(Collected data)
════════════════
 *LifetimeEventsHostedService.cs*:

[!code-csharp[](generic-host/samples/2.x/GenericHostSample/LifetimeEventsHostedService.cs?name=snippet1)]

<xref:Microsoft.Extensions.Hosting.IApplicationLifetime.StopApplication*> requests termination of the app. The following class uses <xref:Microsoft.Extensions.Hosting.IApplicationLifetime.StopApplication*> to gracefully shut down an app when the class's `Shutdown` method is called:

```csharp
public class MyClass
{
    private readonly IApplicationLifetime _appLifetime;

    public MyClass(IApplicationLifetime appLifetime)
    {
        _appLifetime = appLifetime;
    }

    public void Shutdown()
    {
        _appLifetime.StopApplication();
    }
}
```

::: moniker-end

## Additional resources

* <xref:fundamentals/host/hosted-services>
════════════════
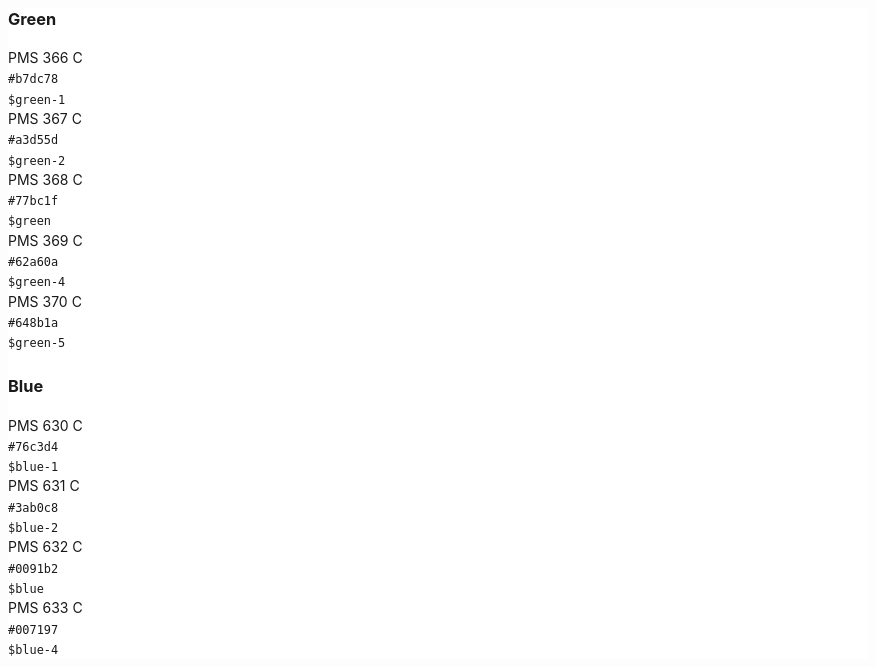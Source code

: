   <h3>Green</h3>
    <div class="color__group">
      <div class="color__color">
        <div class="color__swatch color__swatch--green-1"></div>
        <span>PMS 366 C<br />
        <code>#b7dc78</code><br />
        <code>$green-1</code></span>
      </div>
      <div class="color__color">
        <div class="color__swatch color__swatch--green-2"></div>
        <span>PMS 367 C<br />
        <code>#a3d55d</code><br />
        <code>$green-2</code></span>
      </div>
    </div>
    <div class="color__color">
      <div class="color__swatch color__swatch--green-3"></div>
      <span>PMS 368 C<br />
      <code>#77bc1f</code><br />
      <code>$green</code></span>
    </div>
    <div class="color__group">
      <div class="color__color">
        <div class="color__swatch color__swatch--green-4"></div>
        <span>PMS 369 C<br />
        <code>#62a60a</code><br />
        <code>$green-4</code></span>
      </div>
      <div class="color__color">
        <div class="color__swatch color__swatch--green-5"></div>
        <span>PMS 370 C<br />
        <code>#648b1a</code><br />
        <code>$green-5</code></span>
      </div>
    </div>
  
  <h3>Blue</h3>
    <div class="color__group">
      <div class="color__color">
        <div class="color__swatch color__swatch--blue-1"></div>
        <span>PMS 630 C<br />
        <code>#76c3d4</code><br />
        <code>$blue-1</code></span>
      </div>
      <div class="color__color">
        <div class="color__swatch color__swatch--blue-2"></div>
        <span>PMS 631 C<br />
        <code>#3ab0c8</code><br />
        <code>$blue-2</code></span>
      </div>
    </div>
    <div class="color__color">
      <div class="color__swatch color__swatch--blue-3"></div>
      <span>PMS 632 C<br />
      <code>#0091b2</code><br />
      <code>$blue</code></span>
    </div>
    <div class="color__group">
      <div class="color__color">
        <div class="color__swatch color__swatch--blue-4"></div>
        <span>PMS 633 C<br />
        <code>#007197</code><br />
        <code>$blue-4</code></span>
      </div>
════════════════
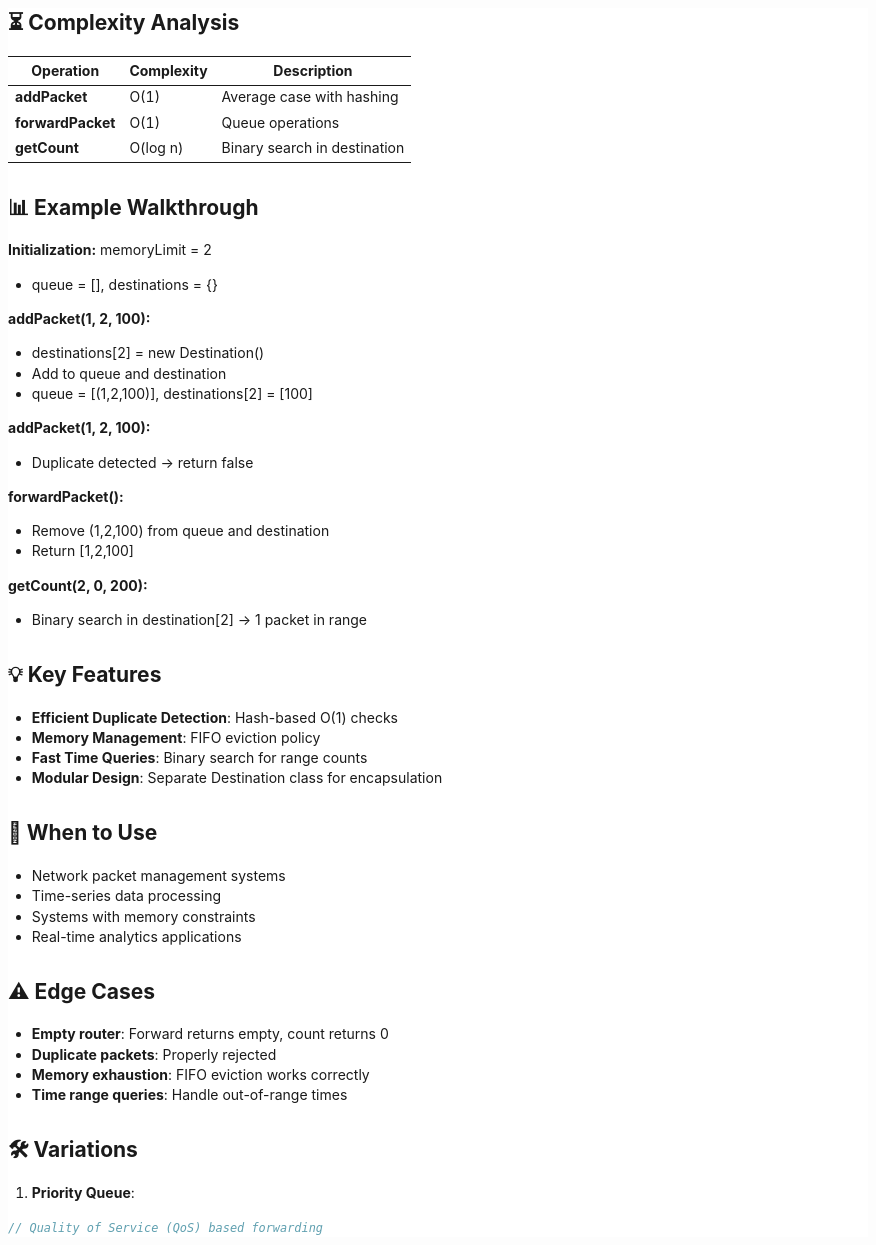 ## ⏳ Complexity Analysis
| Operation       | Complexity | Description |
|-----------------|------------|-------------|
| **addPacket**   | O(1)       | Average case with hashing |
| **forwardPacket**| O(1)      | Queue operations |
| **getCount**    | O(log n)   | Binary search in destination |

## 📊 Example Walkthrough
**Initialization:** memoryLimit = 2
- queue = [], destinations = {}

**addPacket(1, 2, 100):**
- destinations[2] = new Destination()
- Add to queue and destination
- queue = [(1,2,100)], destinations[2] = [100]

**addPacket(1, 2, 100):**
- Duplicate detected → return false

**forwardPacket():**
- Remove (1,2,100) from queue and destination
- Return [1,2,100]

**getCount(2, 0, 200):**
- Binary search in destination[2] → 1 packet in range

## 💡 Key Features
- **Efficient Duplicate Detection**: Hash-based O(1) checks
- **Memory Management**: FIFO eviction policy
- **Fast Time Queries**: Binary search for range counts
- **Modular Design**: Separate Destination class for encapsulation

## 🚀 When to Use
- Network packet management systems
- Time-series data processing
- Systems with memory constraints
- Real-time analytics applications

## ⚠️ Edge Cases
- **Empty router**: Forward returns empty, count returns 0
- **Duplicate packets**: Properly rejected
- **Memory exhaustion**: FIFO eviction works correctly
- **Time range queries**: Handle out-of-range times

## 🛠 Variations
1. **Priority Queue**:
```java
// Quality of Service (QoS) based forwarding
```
════════════════
Using the entries above, work out how many lines contain the string "Binary". Respond with that number alone.

3